Thursday, May 27, 2010

WikiReader Serial Port Hack Pictures

Per a recent request...

Here are some pictures of my small hardware hack.

First, I just added 3 header pin sockets to the already exposed debug port:



But that proved too cumbersome to maintain a good tethered connection to my laptop (plus the batteries would have to be exposed).

So, with the aid of a master machinist (Sandor -- a co-worker), I put a stereo "micro" jack on the top side of the device:




Here is the finished result:




You can see where I (badly) pried open the case ;-)
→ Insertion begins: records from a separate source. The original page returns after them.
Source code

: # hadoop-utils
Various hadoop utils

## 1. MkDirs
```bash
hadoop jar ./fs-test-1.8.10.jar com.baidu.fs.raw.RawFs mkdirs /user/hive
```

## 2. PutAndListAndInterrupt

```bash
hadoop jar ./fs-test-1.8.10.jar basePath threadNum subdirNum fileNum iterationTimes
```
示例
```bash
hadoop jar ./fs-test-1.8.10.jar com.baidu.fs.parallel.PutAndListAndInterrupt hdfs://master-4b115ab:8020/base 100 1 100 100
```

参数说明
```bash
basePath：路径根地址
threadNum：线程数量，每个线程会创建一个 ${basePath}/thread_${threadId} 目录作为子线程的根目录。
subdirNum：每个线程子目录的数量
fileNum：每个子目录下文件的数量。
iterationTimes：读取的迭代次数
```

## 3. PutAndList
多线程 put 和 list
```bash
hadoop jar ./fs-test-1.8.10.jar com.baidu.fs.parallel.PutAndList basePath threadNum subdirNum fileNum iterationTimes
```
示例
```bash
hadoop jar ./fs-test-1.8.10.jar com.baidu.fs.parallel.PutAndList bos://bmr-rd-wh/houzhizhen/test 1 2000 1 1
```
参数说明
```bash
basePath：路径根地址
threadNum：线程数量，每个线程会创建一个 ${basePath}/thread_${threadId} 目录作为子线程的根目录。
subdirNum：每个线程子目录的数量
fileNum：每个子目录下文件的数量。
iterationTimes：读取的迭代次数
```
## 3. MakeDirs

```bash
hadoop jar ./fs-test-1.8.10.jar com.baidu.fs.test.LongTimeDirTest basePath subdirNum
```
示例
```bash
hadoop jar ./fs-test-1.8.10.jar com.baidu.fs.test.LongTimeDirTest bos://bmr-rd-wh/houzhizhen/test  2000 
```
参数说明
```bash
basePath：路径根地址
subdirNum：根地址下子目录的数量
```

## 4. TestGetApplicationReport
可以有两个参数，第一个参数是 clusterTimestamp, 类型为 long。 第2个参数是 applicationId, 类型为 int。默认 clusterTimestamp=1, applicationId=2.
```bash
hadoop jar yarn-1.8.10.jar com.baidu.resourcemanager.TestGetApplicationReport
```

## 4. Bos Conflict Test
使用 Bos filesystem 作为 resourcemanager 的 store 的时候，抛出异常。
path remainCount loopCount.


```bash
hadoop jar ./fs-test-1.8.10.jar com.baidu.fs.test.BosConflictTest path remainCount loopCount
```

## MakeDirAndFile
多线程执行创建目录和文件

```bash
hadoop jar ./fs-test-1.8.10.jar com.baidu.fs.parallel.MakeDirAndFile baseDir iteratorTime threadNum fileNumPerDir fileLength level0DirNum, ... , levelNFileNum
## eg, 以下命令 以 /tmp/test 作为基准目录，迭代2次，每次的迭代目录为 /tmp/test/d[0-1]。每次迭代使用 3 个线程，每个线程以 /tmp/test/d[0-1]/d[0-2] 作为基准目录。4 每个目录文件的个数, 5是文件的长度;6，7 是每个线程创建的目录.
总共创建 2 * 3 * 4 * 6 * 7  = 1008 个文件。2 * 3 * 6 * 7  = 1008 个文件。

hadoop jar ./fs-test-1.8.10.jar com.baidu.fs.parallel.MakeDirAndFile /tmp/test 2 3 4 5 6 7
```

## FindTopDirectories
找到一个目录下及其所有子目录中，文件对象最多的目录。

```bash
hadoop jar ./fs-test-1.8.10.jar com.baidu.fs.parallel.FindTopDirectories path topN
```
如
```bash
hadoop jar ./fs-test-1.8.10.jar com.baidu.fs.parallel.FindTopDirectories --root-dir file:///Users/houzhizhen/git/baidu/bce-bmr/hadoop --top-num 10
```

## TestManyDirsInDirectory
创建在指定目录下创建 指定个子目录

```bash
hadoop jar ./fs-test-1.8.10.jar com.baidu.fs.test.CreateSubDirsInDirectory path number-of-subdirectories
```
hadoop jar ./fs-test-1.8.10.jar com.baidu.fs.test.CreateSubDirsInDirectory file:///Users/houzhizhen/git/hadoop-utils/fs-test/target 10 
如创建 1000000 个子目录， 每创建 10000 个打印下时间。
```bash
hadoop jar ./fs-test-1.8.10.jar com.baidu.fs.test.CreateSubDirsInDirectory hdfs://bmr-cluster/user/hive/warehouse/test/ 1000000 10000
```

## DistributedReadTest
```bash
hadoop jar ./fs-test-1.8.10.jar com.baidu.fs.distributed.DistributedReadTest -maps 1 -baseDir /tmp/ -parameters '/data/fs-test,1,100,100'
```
And here is where I am today:



Now, onto software...

8 comments:

Nicolas said...

Really cool. Your posts on finding the right platform for kids and hacking the wikireader in the process are really inspiring. Did you get to program this arcade game on the device finally?

Nicolas said...

Really cool. Your posts on finding the right platform for kids and hacking the wikireader in the process are really inspiring. Did you get to program this arcade game on the device finally?

Todd Coram said...

Not sure which arcade game you are talking about, but I haven't played much lately with the Wiki Reader. It served me well as a data logger for a while (via the serial port hack), but it sits dusty on a shelf :-(

LeeK said...

Hello Todd, Could someone store and retrieve files from a computer via serial port with this? I already have a wikireader. Thanks

Todd Coram said...

I don't see why you can't use the serial port to do this. The WikiReader Forth interpreter is a bit slow, so if you do it in Forth you need to consider a slow-ish (9600 baud) rate. Also, some sort of checksum protocol would be prudent.

Rickman said...

I'm interested in making similar mods, but I want to solder a connector to the pads so I can also pick up the debug signals. Any idea what the pin spacing is? I'm guessing 2 mm, but I haven't taken my unit apart to measure it yet.

Todd Coram said...

It has been a while since I opened the reader up, so while I don't remember the pad spacing, it is definitely soldering-friendly. I used either 26AWG or 30AWG wire to go between the mini-jack and pads.

Rickman said...

I took a measurement of the opening in the case above the pads and it looks like it is just large enough for a standard 2 mm connector if it is the type that uses crimp pins rather than the insulation displacement type. The insulation displacement type has extra body on the ends for the two halves to clamp together.

The USB to TTL cables I have seen use pins that I expect will fit in this space, but I won't know for sure until I get one which should be another couple of days.